纳米硒是一种纳米级尺寸的红色单质硒,以其易吸收、低毒性等特点,领跑国际前沿。目前,纳米硒的制备方法主要有:物理法、化学法和生物法。迄今为止,人们极大关注的是生物法。据相关文献报道,在微生物合成的过程中存在较多的问题亟待解决,比如:生物源纳米硒的尺寸异质性、合成持续时间较长等。不同微生物合成的纳米硒结合不同生物活性的生物有机分子,其生物功能需要在多种情况下对其覆盖层中的生物大分子进行额外的分析和研究。利用化学法合成的纳米硒周期短,但很难控制纳米硒合成的形貌。因此,本发明针对此系列问题寻找一种解决方法。
发明内容
发明目的:本发明的目的是提供从酿酒酵母发酵液中提取的蛋白酶A在化学法合成纳米硒形貌控制和稳定性影响中的用途。
利用提取的蛋白酶A来研究其对化学法合成纳米硒的影响,对比加蛋白前后的纳米硒在酸碱盐、高温低温条件下的稳定性变化。
技术方案:从酿酒酵母发酵液中提取的蛋白酶A在化学法合成纳米硒形貌控制和稳定性影响中的用途。
进一步地,从酿酒酵母发酵液中提取的蛋白酶A的方法为:
(1)对酿酒酵母进行活化,制备活化种子液;
(2)将活化种子液接种含有亚硒酸钠的无机盐发酵培养基中进行发酵培养,5%亚硒酸钠溶液,收集发酵液;
(3)离心收集发酵液中上清,用硫酸铵沉淀法收集发酵液中的蛋白酶A。
进一步地,制备活化种子液的方法包括:从-80℃取出的酿酒酵母酵母于YPD固体平板进行划线,挑取单菌落于YPD液体培养基中,培养所得到的发酵液为活化种子液。
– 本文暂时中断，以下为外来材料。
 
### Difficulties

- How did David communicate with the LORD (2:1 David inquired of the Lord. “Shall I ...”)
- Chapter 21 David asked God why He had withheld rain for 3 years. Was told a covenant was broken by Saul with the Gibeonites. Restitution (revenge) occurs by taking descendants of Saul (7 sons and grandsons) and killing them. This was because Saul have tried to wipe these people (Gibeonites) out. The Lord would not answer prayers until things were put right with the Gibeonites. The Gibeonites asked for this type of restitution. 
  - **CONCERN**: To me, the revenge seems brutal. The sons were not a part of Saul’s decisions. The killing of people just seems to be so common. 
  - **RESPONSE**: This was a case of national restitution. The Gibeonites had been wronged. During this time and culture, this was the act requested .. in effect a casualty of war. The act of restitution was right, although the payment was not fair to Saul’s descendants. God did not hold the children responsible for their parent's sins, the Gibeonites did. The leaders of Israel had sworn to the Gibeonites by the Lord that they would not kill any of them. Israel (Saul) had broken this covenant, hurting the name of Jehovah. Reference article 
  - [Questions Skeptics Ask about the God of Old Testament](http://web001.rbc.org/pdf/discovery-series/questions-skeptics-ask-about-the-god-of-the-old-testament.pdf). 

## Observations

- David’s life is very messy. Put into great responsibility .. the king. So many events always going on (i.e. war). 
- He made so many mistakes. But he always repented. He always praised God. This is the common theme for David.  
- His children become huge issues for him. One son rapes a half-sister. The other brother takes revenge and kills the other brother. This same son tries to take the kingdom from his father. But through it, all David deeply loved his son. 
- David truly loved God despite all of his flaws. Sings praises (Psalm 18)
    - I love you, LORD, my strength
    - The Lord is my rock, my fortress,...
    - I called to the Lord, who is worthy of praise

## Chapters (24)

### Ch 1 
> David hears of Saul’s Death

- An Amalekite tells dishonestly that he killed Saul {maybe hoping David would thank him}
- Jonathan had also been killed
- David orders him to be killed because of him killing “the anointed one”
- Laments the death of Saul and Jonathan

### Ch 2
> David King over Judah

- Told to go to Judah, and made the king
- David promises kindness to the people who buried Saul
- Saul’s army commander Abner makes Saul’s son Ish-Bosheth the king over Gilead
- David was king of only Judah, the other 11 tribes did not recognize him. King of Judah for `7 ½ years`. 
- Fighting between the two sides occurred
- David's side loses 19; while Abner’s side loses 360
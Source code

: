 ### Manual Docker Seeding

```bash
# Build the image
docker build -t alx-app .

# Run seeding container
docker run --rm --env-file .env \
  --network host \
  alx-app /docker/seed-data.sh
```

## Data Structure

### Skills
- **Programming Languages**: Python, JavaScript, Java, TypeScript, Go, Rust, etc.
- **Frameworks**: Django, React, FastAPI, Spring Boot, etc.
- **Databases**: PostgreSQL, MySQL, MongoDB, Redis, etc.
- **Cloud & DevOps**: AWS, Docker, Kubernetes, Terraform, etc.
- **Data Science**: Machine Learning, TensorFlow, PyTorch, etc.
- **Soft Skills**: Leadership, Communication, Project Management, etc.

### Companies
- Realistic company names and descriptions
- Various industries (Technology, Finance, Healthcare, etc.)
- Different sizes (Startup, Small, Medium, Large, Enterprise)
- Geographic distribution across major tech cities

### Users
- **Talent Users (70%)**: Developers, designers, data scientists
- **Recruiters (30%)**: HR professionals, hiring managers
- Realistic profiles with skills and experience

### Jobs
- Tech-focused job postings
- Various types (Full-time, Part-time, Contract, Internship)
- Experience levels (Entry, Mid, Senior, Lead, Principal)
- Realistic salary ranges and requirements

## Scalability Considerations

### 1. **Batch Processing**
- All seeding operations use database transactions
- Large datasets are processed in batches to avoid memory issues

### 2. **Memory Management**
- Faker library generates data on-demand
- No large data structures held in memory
进一步地,所述的无机盐培养基质量分数配比为:4-8%葡萄糖、0.4-0.6%尿素、0.1-0.3%磷酸二氢钾、0.1-0.4%氯化钾、0.1-0.2%硫酸镁、0.02-0.04%氯化钙,余量为微量元素和维生素。
进一步地,所述的含有亚硒酸钠的无机盐发酵培养基中,亚硒酸钠的终浓度为:100μg/mL。
进一步地,所述硫酸铵沉淀法沉淀蛋白过程中,加入硫酸铵,至饱和状态,搅拌,离心收集沉淀。
进一步地,化学法合成纳米硒所需的试剂按一定的比例配成溶液,方法为:亚硒酸钠溶液浓度为0.01-0.03mol/L,SDS溶液浓度为1%-3%,抗坏血酸的浓度为0.07-0.21mol/L,按照比例混合,室温下反应。
进一步地,酿酒酵母发酵液中提取的蛋白酶A对纳米硒形貌控制和稳定性影响的方法为:向利用化学法合成纳米硒中添加不同浓度的蛋白酶A,分析添加蛋白酶A前后的纳米硒形貌及在酸碱盐、高温低温条件下的稳定性变化。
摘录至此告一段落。